# What colour is Monty???



## M&M's mummy (Jul 12, 2011)

Going to upload some pictures of Monty please bare with me!!!


Is he black? is he black with a fading grey gene? Is he going to turn silver?

Or as I suspect remain black with a silver hue as he is now?

He is 4 and started getting silver/grey bits around 18 months. Some days he looks blacker and others greyer!!!

Picture 1










Picture 2 










Picture 3 











Picture 4 taken a couple of days ago:


----------



## Sezra (May 20, 2011)

What does he look like close up? Does he have a combination of all black and all silver hairs or are they different colours along the hair shaft? Not that I can give you an answer but I just wondered!


----------



## M&M's mummy (Jul 12, 2011)

I have just taken 3 more pictures and will upload bare with me can't do them all at once!!

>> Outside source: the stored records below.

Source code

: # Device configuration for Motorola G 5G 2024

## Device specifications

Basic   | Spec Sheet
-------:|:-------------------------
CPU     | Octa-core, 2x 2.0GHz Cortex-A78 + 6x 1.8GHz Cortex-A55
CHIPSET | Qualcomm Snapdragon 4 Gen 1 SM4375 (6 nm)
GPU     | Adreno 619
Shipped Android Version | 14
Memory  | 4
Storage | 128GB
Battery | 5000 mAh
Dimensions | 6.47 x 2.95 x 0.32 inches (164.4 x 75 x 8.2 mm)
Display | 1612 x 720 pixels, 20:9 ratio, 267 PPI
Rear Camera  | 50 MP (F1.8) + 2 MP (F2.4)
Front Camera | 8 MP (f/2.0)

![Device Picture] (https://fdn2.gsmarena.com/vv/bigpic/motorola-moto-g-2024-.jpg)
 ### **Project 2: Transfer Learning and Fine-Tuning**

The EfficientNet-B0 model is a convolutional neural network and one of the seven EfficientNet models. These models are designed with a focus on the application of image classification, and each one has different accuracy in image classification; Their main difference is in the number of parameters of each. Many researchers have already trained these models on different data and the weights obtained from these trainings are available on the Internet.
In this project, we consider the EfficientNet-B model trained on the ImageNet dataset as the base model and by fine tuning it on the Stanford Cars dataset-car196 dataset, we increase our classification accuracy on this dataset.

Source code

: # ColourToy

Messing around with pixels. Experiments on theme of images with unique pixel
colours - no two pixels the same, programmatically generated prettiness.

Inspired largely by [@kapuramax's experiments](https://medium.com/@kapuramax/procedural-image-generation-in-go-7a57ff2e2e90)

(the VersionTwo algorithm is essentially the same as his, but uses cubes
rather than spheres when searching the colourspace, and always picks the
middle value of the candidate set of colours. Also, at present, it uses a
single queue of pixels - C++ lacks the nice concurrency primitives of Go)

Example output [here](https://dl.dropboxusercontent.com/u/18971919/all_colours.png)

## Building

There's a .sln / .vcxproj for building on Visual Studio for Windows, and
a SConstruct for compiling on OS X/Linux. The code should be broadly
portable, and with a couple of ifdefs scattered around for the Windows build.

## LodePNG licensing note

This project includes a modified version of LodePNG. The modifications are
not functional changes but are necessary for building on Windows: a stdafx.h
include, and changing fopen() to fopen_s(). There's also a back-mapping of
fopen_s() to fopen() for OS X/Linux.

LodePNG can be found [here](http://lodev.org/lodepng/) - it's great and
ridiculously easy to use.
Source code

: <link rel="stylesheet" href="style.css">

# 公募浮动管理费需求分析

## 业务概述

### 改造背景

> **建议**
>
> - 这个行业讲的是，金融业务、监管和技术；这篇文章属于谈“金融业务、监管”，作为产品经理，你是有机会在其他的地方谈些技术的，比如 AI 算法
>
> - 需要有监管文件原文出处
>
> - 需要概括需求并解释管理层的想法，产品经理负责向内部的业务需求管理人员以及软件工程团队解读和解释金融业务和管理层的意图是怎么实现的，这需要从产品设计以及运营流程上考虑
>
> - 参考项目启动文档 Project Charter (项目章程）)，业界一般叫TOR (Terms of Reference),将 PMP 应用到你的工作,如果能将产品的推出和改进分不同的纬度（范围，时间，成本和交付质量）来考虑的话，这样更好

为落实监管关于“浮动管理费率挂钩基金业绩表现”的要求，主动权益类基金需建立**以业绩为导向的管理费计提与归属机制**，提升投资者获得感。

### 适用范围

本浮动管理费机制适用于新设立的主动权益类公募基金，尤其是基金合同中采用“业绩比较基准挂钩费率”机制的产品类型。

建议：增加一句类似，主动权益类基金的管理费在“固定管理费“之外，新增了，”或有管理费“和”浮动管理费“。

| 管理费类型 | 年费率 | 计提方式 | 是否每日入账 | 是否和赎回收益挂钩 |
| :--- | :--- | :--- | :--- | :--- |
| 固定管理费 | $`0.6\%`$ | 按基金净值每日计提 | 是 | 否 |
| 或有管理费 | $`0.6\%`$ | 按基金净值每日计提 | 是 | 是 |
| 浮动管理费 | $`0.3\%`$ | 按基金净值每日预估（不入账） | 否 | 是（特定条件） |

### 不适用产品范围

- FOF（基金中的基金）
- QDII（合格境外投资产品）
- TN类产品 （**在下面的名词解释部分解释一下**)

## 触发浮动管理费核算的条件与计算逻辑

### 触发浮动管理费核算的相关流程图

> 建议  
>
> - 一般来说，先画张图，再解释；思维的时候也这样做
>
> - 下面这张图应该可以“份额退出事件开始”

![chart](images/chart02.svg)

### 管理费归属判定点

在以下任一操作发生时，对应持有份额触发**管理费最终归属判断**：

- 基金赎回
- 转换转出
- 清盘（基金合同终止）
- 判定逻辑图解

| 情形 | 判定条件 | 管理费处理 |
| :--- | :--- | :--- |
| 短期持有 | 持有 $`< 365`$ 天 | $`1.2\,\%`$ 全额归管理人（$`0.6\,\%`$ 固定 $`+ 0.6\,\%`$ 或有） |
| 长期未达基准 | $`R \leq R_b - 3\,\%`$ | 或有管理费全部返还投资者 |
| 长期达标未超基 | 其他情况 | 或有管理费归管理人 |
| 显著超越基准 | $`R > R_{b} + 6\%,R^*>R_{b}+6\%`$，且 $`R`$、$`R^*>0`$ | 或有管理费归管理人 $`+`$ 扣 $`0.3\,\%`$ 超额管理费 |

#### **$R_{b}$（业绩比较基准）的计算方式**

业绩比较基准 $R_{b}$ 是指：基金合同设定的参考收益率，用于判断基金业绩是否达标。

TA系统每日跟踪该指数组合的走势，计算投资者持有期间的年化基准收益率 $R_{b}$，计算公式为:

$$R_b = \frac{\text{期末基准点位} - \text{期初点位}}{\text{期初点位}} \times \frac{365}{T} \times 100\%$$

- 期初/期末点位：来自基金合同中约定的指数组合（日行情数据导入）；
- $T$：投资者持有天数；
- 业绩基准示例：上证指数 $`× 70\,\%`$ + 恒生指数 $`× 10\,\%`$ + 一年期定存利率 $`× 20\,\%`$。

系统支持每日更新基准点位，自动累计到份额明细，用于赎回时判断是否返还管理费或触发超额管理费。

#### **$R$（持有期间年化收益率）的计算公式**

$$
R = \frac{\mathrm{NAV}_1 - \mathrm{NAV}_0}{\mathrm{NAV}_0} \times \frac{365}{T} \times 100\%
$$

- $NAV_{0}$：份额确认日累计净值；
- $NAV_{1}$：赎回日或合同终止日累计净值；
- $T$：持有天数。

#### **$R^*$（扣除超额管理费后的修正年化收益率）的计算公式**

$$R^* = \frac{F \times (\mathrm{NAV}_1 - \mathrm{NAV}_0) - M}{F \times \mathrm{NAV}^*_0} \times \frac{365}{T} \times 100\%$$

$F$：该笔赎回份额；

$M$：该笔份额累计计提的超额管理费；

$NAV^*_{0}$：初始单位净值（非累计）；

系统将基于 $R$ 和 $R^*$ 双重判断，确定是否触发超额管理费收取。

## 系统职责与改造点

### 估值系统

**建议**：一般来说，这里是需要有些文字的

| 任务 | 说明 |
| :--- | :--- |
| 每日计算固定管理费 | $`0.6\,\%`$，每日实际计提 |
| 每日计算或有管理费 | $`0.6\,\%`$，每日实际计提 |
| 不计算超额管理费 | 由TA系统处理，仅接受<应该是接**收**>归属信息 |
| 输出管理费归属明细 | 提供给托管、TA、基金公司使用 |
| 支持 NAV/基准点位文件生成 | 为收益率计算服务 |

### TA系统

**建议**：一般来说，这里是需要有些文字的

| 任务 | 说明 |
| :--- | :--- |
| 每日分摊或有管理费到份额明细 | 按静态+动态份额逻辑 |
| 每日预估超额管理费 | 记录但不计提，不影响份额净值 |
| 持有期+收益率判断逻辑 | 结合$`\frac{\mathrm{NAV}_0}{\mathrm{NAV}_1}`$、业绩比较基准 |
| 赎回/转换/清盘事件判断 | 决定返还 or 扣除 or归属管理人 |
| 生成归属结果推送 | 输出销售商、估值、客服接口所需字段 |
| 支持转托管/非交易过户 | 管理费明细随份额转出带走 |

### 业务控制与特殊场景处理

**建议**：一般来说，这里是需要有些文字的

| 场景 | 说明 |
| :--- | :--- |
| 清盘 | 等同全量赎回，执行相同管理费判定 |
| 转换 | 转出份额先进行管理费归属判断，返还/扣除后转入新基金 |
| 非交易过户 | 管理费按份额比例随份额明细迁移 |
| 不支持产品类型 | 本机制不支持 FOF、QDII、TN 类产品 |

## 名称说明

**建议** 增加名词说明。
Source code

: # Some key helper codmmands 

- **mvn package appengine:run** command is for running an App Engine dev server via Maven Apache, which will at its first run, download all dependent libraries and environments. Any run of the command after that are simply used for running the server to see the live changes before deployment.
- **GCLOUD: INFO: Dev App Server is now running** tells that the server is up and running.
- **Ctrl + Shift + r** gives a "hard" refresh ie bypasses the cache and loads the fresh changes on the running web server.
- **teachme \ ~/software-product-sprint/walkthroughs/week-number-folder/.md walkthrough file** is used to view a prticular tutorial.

He gets more grey/silver as his coat grows and he has a silver willy and bum 

It looks like separate hair colour??


----------



## JoJo (Mar 2, 2011)

I am sitting in the sun ... so therefore cant see pic clearly ... I will have a good look later .. it will be interesting to see what others think ... xxx

This weather is lovely .. sun warming my face and the leaves are falling from our trees :S crazy weather but nice xxx


----------



## M&M's mummy (Jul 12, 2011)

JoJo said:


> I am sitting in the sun ... so therefore cant see pic clearly ... I will have a good look later .. it will be interesting to see what others think ... xxx
> 
> This weather is lovely .. sun warming my face and the leaves are falling from our trees :S crazy weather but nice xxx


 Forget about sitting in the sun- get your backside on here properly and give me JoJo's opinion  xx


----------



## MillieDog (Jun 1, 2011)

He looks lovely, sort of distinguised. 

Have no idea about colouring


----------



## holicon (Mar 8, 2011)

Coco has gone grey/silver not sure what you would call it. He is chocolate and only 9 months old. His head is still chocolate. It only happened when he had a hair cut but he is getting more grey, he'll look really old soon.


----------



## Mogdog (Feb 6, 2011)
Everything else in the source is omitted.